低俗なあそび | ナノ




#来神時代



 終業を告げるチャイムが鳴り響く。それまで惰眠を貪っていた俺は顔を上げ欠伸をひとつしたあとまだ眠い目を擦った。携帯を開くとメールが一通。知らないアドレスだ。文面にざっと視線を走らせ理解する。昨日の男か。学校帰りに制服のまま街をぶらぶら歩いてたら声かけられて今晩どう、だっけ。あいにく別の男に誘われてたもんだからアドレスだけ渡してそのままにしてたんだった。まあ今日は特に予定もないしOKしておこう。ホテル代別で3万なら、と打って画面を閉じた。しかしこういったことをするようになってからよく声をかけられるようになったもんだ。そのつもりはないがどうやら俺は男を誘うような雰囲気を纏っているらしい。金がもらえるんなら何でもいいけど。
 さっきまで騒がしかった教室もいつの間にか部活やら何やらでほとんどの生徒がいなくなってしまい今ではとても静かだ。最後の一人も鞄に教科書を詰め込み出ていった。窓の外をぼんやりと眺めていたがふとバイブレータの音に気づき携帯を見ると男から19時に駅前で、と返信がきている。さて、それまでどっかで時間でも潰すとするか。立ち上がった瞬間、誰もいなくなった教室の戸ががらりと音を立てた。

「シズちゃん」
「……臨也」
「今日、これから暇?」

 まるで待ち構えていたかのように声をかけてきたこいつとも何度か関係を持ったことはある。基本的に金を持ってそうな年上の男としか寝ない俺だが臨也だけは別だった。この歳で情報屋とかいう危ない仕事に首を突っ込んでいるこいつはそれなりに金を持っていて、その金の使い道に困っている。臨也は性欲処理がしたいだけ。俺は金が欲しいだけ。互いの利害関係も一致していたから容易に抱かれてやった。結局のところ金さえもらえれば相手なんて誰でもいいんだ。

「先約が入ったからまた今度にしてくれ」
「ちょっと舐めてくれるだけでいいからさ。だめ?」
「……ここでしろってか」
「そーゆーこと」

 財布を取り出しその中から諭吉を一枚。机の上に置かれたそれを見つめながら俺は溜息をついた。あんまり学校ではやりたくねえんだけどな。誰かに見られたら面倒なことになりそうだし。ちら、と臨也を見やると俺の言いたいことは既にわかっているらしく、安心してよと肩を叩いてきた。
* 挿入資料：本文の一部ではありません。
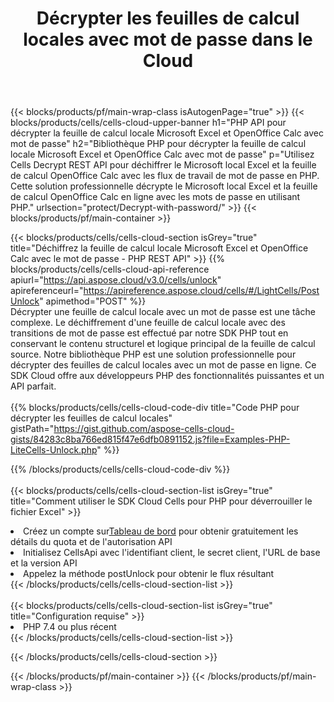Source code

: ﻿---
title:  Décrypter les feuilles de calcul locales avec mot de passe dans le Cloud
description:  API et SDK Cloud pour le déverrouillage Microsoft Excel et OpenOffice Calc. Les feuilles de calcul sont décryptées par le Cloud Cells. Le SDK prend en charge les types de langages de développement. Ils incluent Android, C#, Go, Java, NodeJS, Perl, PHP, Python, Ruby et Swift.
---
{{< blocks/products/pf/main-wrap-class isAutogenPage="true" >}}
{{< blocks/products/cells/cells-cloud-upper-banner h1="PHP API pour décrypter la feuille de calcul locale Microsoft Excel et OpenOffice Calc avec mot de passe" h2="Bibliothèque PHP pour décrypter la feuille de calcul locale Microsoft Excel et OpenOffice Calc avec mot de passe" p="Utilisez Cells Decrypt REST API pour déchiffrer le Microsoft local Excel et la feuille de calcul OpenOffice Calc avec les flux de travail de mot de passe en PHP. Cette solution professionnelle décrypte le Microsoft local Excel et la feuille de calcul OpenOffice Calc en ligne avec les mots de passe en utilisant PHP." urlsection="protect/Decrypt-with-password/" >}}
{{< blocks/products/pf/main-container >}}

{{< blocks/products/cells/cells-cloud-section isGrey="true" title="Déchiffrez la feuille de calcul locale Microsoft Excel et OpenOffice Calc avec le mot de passe - PHP REST API" >}}
{{% blocks/products/cells/cells-cloud-api-reference apiurl="https://api.aspose.cloud/v3.0/cells/unlock" apireferenceurl="https://apireference.aspose.cloud/cells/#/LightCells/PostUnlock" apimethod="POST" %}}
<br/>
Décrypter une feuille de calcul locale avec un mot de passe est une tâche complexe. Le déchiffrement d'une feuille de calcul locale avec des transitions de mot de passe est effectué par notre SDK PHP tout en conservant le contenu structurel et logique principal de la feuille de calcul source. Notre bibliothèque PHP est une solution professionnelle pour décrypter des feuilles de calcul locales avec un mot de passe en ligne. Ce SDK Cloud offre aux développeurs PHP des fonctionnalités puissantes et un API parfait.
<br/>
<br/>
{{% blocks/products/cells/cells-cloud-code-div title="Code PHP pour décrypter les feuilles de calcul locales" gistPath="https://gist.github.com/aspose-cells-cloud-gists/84283c8ba766ed815f47e6dfb0891152.js?file=Examples-PHP-LiteCells-Unlock.php" %}}
  
{{% /blocks/products/cells/cells-cloud-code-div %}}
<br/>
<br/>
{{< blocks/products/cells/cells-cloud-section-list isGrey="true" title="Comment utiliser le SDK Cloud Cells pour PHP pour déverrouiller le fichier Excel" >}}
<li> Créez un compte sur<a href="https://dashboard.aspose.cloud/">Tableau de bord</a> pour obtenir gratuitement les détails du quota et de l'autorisation API</li>
<li>Initialisez CellsApi avec l'identifiant client, le secret client, l'URL de base et la version API</li>
<li>Appelez la méthode postUnlock pour obtenir le flux résultant</li>
{{< /blocks/products/cells/cells-cloud-section-list >}}
<br/>
<br/>
{{< blocks/products/cells/cells-cloud-section-list isGrey="true" title="Configuration requise" >}}
<li>PHP 7.4 ou plus récent</li>
{{< /blocks/products/cells/cells-cloud-section-list >}}

{{< /blocks/products/cells/cells-cloud-section >}}

{{< /blocks/products/pf/main-container >}}
{{< /blocks/products/pf/main-wrap-class >}}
「シズちゃんフェラうまいじゃない。たぶん俺すぐにイけると思うからさ」
「……言っとくけど顔にはぶっかけんじゃねえぞ」
「わかってるよー」

 ほんとにわかってんのか。半信半疑になりながらも椅子に腰を下ろした臨也の足の間に身体を滑り込ませ、ベルトを引き抜きジッパーを下げた。取り出した性器の先端から舌を這わせていき大きく口を開いてそれを咥え込む。確かに自分で言うのも何だが経験しているだけあってそれなりにフェラチオには慣れている。最初のうちこそ抵抗があったが今ではそれをすることに何の戸惑いもなくなっているのだからおかしい。届かない場所には指を添わせ丹念に臨也を刺激する。閉じた唇の隙間から僅かに洩れる声を聞けば奴が感じているのだとわかった。うっすらと上目遣いをすると目を瞑って快感に堪えている臨也が見えて。力なく俺の髪を掴み一定のリズムで息を吐き出している。そろそろか。ぶるりと身体を震わせて脈打った肉棒から独特の苦みが放たれる。ザーメンを飲むなんて滅多にやらないことだが今は仕方ない。変なところにぶっかけられたら困るのは俺だ。おとなしく喉を上下させてゆっくりと飲み込み離す。入りきらなかったそれは臨也の指が掬いご丁寧にも俺の口内に突っ込まれた。おい、追加料金とるぞ。

「ふふ、いーながめ」
「とっととしまえ」
「はいはい。もーシズちゃんってばつれないんだからー」

 ティッシュで軽く残滓を拭き取りズボンを持ち上げる臨也を横目に俺も何事もなかったかのような涼しい顔をして立ち上がった。一回家帰ってシャワーだけ浴びるか。放置されたままの諭吉を拾い無造作に制服のポケットに突っ込む。間違えて洗濯しないように気をつけないとな。さて今度こそ帰ろう。鞄を肩にかけ振り向くと臨也がいつものように笑っていた。

「明日いつものホテル予約しとくね。空けといて」
「最低5万な」
「ってことは当然中出しもさせてくれるわけだ」
「……またかよ」
「何かご不満でも?」
「勝手にしやがれ」

 しかしまあ男の中に精子注いだって女みたいに孕むわけじゃあるまいし一体何が楽しいんだか俺にはまったくわからない。